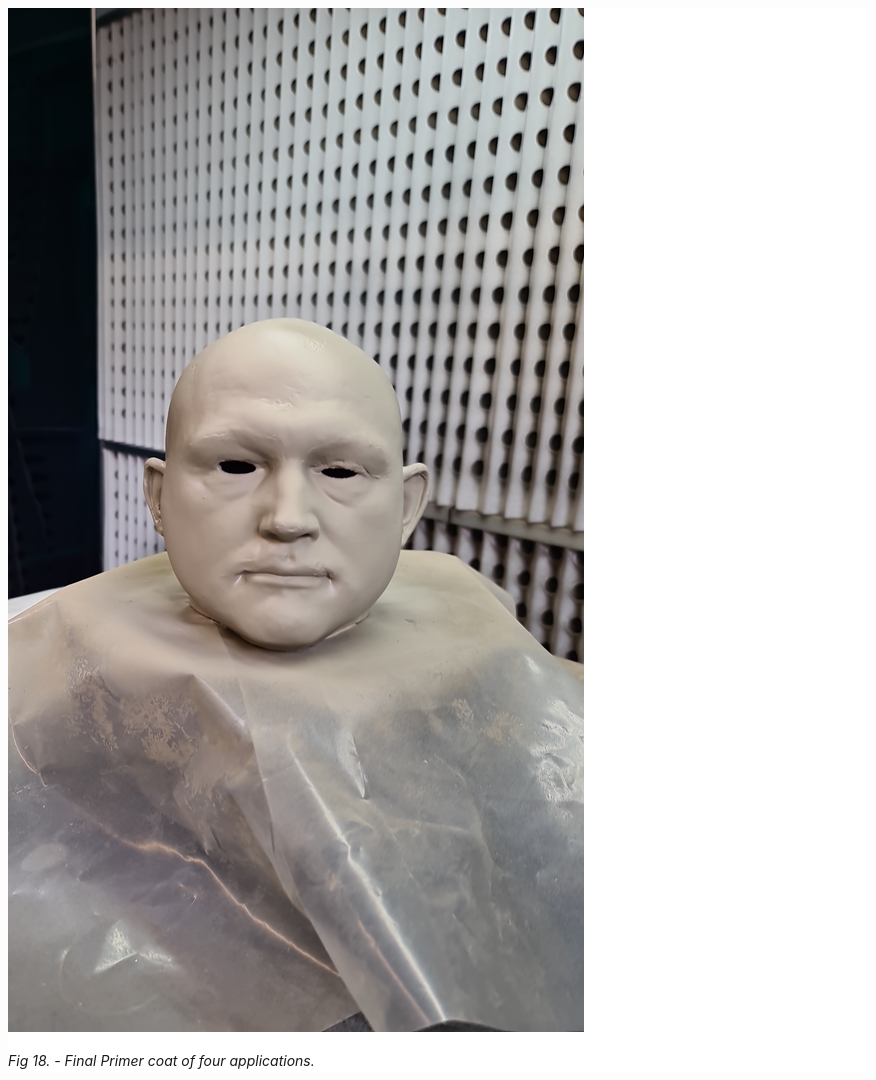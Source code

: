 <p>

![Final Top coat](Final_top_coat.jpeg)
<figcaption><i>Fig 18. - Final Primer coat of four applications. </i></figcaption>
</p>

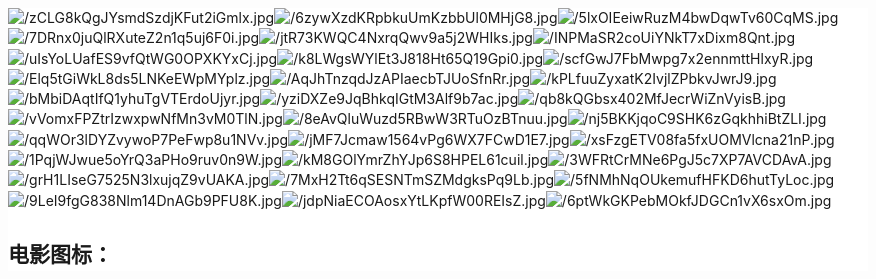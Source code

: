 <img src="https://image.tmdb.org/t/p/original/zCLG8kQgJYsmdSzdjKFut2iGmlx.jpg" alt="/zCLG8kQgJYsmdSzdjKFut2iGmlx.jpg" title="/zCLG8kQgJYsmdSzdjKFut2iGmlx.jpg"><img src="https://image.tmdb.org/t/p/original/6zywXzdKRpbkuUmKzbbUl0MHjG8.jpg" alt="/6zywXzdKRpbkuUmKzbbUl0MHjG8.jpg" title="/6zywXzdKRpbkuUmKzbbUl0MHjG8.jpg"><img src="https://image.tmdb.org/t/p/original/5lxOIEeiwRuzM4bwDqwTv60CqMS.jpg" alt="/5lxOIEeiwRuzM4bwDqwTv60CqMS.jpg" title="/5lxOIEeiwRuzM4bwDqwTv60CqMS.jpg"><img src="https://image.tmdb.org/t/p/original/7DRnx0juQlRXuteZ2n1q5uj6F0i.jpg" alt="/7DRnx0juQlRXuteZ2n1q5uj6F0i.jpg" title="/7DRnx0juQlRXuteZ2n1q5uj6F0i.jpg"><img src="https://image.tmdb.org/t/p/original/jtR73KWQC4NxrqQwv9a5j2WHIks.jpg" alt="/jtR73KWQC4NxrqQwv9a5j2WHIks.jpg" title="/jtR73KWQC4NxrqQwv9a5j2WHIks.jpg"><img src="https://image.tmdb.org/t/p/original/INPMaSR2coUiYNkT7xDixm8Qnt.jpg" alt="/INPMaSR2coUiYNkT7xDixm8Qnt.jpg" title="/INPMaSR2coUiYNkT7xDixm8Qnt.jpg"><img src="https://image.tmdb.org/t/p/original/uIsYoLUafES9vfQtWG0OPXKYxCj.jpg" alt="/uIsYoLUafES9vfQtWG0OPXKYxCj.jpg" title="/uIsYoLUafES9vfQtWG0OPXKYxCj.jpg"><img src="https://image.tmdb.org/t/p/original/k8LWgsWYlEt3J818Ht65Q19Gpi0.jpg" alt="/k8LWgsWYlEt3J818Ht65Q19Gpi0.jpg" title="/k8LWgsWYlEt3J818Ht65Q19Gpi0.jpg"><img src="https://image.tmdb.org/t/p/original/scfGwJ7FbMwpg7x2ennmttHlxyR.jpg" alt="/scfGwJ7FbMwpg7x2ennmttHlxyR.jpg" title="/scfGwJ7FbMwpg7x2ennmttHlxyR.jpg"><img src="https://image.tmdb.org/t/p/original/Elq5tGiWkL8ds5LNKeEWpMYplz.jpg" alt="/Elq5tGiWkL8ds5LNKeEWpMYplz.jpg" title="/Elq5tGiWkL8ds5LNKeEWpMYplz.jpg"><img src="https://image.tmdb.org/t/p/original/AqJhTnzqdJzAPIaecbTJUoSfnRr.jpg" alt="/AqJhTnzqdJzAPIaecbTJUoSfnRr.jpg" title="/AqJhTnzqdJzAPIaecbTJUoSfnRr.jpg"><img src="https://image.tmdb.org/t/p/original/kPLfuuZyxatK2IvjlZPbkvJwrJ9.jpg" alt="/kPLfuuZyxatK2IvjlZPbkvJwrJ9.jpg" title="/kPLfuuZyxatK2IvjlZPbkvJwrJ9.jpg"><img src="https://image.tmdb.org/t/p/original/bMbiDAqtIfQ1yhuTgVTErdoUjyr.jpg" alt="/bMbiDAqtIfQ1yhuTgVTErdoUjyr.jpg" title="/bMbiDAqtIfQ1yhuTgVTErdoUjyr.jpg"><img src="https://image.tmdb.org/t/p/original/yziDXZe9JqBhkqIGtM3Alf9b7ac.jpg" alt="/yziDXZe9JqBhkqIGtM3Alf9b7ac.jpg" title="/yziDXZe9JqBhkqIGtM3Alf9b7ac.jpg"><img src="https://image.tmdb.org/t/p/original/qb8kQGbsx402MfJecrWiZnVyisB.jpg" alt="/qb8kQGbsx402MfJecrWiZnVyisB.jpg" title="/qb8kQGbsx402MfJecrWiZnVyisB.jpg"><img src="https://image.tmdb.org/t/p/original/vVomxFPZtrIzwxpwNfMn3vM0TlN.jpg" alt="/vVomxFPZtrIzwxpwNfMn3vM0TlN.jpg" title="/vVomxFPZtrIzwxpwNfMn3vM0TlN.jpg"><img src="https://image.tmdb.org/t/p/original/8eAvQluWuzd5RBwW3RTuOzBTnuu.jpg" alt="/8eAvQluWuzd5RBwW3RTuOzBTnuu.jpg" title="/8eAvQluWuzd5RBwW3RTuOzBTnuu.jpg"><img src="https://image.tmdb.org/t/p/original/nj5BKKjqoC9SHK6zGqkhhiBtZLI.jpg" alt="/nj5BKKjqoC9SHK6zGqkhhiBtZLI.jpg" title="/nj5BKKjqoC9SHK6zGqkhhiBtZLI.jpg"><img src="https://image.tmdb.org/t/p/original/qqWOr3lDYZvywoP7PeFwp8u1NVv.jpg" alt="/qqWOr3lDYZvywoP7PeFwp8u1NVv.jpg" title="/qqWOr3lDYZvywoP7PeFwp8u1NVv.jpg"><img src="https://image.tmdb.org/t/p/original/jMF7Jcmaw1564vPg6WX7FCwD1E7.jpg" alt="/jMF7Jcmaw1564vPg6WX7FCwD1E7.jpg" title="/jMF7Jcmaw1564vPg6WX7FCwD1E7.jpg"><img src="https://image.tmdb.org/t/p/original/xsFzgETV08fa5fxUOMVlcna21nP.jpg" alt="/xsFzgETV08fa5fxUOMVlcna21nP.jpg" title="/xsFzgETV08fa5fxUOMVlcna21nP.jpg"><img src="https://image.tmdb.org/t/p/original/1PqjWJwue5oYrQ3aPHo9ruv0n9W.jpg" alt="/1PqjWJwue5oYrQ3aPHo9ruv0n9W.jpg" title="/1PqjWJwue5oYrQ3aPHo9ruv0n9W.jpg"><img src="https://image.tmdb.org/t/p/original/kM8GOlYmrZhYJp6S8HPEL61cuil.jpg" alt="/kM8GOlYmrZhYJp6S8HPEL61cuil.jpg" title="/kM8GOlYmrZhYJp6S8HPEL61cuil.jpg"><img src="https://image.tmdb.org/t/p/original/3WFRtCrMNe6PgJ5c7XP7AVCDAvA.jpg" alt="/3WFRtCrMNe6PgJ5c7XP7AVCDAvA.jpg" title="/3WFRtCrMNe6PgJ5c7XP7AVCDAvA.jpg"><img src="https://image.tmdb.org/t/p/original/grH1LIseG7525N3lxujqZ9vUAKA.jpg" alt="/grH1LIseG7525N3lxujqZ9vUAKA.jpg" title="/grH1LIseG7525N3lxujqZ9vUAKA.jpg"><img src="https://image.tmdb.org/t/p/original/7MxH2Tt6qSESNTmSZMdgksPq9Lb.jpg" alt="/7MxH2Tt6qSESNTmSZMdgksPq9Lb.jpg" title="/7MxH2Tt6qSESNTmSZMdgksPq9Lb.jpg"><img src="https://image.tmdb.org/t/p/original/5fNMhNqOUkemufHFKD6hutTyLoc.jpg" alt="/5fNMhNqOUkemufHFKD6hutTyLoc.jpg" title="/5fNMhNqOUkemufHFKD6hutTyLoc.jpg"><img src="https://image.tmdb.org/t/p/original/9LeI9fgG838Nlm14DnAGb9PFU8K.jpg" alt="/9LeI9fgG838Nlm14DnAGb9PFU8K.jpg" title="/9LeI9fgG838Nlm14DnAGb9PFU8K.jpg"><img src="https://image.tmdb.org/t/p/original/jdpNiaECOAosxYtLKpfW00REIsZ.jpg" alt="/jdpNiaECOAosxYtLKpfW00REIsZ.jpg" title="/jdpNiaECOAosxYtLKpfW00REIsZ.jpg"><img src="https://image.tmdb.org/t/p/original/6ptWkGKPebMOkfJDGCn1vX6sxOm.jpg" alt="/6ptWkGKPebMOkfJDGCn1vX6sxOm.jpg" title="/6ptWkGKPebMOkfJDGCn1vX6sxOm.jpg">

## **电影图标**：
==
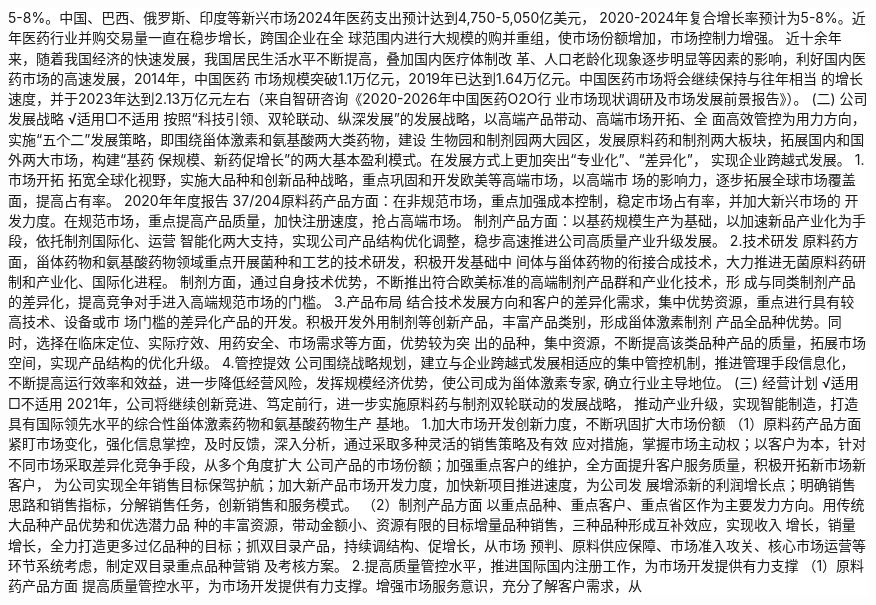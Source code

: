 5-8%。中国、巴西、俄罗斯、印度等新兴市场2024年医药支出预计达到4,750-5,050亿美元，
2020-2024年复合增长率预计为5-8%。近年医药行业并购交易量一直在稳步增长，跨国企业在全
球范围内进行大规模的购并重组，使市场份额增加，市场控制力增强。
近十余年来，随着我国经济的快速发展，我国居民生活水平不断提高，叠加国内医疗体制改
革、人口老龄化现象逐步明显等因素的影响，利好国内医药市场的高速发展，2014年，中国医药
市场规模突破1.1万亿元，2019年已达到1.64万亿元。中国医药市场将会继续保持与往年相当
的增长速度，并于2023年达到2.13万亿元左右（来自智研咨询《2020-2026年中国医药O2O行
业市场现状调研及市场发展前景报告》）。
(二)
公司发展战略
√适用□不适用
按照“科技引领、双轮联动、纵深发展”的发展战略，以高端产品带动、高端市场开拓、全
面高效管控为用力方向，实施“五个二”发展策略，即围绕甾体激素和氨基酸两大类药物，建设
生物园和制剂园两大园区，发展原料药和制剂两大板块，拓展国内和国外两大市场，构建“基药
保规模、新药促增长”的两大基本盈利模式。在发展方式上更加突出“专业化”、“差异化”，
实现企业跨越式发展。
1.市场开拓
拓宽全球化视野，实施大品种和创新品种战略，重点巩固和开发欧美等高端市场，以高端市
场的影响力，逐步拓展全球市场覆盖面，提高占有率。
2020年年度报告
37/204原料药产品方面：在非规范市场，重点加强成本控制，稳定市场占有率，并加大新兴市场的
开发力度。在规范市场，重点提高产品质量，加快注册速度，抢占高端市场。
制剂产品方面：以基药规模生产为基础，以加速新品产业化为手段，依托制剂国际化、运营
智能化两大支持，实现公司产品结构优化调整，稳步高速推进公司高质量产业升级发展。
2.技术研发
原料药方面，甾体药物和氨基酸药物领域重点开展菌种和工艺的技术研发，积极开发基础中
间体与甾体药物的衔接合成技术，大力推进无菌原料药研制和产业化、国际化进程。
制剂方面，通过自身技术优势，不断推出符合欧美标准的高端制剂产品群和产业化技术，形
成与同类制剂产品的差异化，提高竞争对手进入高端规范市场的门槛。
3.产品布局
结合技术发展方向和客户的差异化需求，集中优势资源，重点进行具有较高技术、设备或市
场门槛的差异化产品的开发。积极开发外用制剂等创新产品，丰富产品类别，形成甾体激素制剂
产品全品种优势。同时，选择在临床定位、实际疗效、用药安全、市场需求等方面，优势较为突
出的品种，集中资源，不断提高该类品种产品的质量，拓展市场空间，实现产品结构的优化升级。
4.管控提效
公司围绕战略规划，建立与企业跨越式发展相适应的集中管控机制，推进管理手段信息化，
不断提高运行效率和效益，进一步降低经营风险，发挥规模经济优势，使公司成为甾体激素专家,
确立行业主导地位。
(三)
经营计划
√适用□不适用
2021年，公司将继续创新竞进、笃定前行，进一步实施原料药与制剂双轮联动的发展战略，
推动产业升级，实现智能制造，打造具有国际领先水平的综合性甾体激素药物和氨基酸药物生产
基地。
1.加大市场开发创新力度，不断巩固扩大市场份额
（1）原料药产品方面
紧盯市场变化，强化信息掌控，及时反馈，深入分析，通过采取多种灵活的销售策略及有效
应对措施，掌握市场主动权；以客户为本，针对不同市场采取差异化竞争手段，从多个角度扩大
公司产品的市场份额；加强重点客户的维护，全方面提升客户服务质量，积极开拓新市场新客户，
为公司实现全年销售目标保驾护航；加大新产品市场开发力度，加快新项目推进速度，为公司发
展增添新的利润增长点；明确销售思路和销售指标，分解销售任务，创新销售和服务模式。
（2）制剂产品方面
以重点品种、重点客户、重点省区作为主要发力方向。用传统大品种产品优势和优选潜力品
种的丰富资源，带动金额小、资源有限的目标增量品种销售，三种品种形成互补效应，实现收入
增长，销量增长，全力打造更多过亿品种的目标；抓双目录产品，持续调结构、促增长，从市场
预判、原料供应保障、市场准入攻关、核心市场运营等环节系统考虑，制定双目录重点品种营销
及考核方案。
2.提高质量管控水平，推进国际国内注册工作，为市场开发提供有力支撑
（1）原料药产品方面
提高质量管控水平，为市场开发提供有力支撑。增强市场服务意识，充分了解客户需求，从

# WHAT YOU NEED TO DO
Look back at the entries above and repeat, unchanged, every line from the line holding "场的影响力，逐步拓展全球市场覆盖面，提高占有率。" through the line holding "间体与甾体药物的衔接合成技术，大力推进无菌原料药研制和产业化、国际化进程。".

# EXERCISE RESULT
场的影响力，逐步拓展全球市场覆盖面，提高占有率。
2020年年度报告
37/204原料药产品方面：在非规范市场，重点加强成本控制，稳定市场占有率，并加大新兴市场的
开发力度。在规范市场，重点提高产品质量，加快注册速度，抢占高端市场。
制剂产品方面：以基药规模生产为基础，以加速新品产业化为手段，依托制剂国际化、运营
智能化两大支持，实现公司产品结构优化调整，稳步高速推进公司高质量产业升级发展。
2.技术研发
原料药方面，甾体药物和氨基酸药物领域重点开展菌种和工艺的技术研发，积极开发基础中
间体与甾体药物的衔接合成技术，大力推进无菌原料药研制和产业化、国际化进程。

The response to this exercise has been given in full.